I hope I have done justice to everyone. I am sorry for taking so long, but some of these issues are fairly complex. If I have overlooked something, I would be happy to address it.

Mr. O'Sullivan has given us a comprehensive reply.

What is the current position on the Doha Round of the WTO talks? What is the timescale? Are the main protagonists like the United States prepared to come out and play? There is a short timescale. What will happen now and how will it happen?

Mr. O’Sullivan

We have been negotiating since 2001. I took over this job in November last year and I am now into my fourth moment of truth on Doha in 12 months. I am sceptical to state that there is now another moment of truth. The consensus among most of the people close to the negotiation is that either we do this deal in the next few months, by which I mean before the expiry of the US trade promotion authority at the end of June, or we are probably launched for a considerable hiatus in the process. This is because 2008 is a US presidential election year and they will not be able to negotiate easily in that context, 2009 is the first year of a new US Administration, and in 2010 we will start the process of looking again at our budget and CAP reform in view of post-2013 and we will probably not be able to engage multilaterally for a couple of years until we sort ourselves our internally. It could well be 2011 or 2012 before another window would open for a multilateral deal. That is far too long to wait for an upgrade of the multilateral system last upgraded with the conclusion of the Uruguay Round in 1993. We are facing a serious challenge.
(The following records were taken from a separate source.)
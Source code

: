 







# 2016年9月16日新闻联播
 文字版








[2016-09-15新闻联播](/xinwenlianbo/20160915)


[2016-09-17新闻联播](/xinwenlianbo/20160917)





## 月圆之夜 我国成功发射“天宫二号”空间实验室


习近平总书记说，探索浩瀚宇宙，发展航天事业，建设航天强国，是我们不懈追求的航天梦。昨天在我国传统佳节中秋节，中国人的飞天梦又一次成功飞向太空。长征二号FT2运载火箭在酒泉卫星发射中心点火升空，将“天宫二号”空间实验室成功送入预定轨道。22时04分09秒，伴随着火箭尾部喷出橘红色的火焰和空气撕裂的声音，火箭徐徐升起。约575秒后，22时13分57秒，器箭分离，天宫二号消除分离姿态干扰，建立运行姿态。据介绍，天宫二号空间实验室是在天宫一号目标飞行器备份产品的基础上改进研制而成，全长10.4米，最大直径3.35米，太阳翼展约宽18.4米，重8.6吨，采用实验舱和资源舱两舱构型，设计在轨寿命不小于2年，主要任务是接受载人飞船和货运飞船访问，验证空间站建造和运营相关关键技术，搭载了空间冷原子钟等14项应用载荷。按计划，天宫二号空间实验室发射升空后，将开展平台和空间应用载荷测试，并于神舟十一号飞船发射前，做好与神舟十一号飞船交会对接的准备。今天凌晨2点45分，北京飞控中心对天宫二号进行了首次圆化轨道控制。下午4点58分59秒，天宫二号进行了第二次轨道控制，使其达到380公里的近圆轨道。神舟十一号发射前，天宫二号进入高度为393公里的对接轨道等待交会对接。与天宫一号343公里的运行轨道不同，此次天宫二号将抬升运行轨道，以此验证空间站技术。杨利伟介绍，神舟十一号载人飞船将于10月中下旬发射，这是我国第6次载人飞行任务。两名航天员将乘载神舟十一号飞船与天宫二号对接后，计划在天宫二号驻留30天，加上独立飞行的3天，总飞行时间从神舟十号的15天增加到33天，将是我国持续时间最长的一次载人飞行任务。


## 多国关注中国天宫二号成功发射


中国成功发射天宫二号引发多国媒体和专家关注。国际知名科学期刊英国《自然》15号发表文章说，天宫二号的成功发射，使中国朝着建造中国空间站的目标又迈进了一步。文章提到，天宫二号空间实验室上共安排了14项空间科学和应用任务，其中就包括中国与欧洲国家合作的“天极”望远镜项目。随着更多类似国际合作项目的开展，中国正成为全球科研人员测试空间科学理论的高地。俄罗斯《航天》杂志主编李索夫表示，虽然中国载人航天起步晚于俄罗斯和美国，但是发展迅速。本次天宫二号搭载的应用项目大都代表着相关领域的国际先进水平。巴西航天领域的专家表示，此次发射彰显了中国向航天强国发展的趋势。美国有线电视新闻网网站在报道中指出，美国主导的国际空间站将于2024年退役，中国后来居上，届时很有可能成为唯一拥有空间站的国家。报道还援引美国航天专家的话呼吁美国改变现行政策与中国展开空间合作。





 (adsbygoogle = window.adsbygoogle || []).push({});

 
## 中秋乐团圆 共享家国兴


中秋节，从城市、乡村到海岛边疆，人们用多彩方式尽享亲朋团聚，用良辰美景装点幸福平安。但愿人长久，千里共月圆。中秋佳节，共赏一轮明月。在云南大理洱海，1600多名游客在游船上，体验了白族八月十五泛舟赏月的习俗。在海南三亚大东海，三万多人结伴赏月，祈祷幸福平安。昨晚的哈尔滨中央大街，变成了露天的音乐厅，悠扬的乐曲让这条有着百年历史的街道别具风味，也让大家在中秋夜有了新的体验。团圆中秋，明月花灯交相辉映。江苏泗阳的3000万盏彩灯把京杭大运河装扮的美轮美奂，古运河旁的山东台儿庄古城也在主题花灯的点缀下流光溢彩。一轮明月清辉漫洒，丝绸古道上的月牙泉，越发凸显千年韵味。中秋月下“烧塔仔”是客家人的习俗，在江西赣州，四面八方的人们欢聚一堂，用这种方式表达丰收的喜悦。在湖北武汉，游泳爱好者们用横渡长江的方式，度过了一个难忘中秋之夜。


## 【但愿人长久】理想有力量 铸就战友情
What would be the economic and developmental consequences of failing to reach an agreement?

Mr. O’Sullivan

Let us face it, the sun would rise the next day. It would not be the end of the world and trade would not stop. First, there would be a blow to global business confidence. There would be a sense that business would feel this is not good news and, as the committee will be aware, business reacts somewhat with a reflex to this kind of news rather than necessarily completely rationally.

Second, everything that is on the table for the developing countries will immediately fall. The Americans are clear that their commitment to duty free and quota free for the least developed countries is entirely conditional on being part of a wider Doha deal. We will lose the opportunity to discipline agricultural subsidisation, which is an important issue for many developing countries. I wanted to come back to that, as Senator Dardis spoke of dumping by the EU. The only dumping of which we are seriously reproached normally is agricultural dumping of subsidised products with export refunds, which we have also stated we will abolish in the context of a Doha Round. I do not know how we will revisit that issue if there is no Doha Round.

The aid for trade package and many of the other measures for the developing world would melt away. The next consequence undoubtedly is that there would then be a proliferation of bilateral trade agreements, which are fine if they are topping up the multilateral system and less satisfactory if they are becoming a substitute for a multilateral trading system. The multilateral trading system generally would take a hit and would be damaged by this, and we all would pay a medium to long-term price for that. In the short term, those who would be most heavily hit would be developed and the least developed because those are the countries which have least leverage in any bilateral context, as many of the members pointed out.

I thank Mr. O'Sullivan for attending and giving us the benefit of his expertise and knowledge.

The joint committee went into private session at 3.10 p.m. and adjourned at 3.15 p.m. until 2.30 p.m. on Wednesday, 24 January 2007.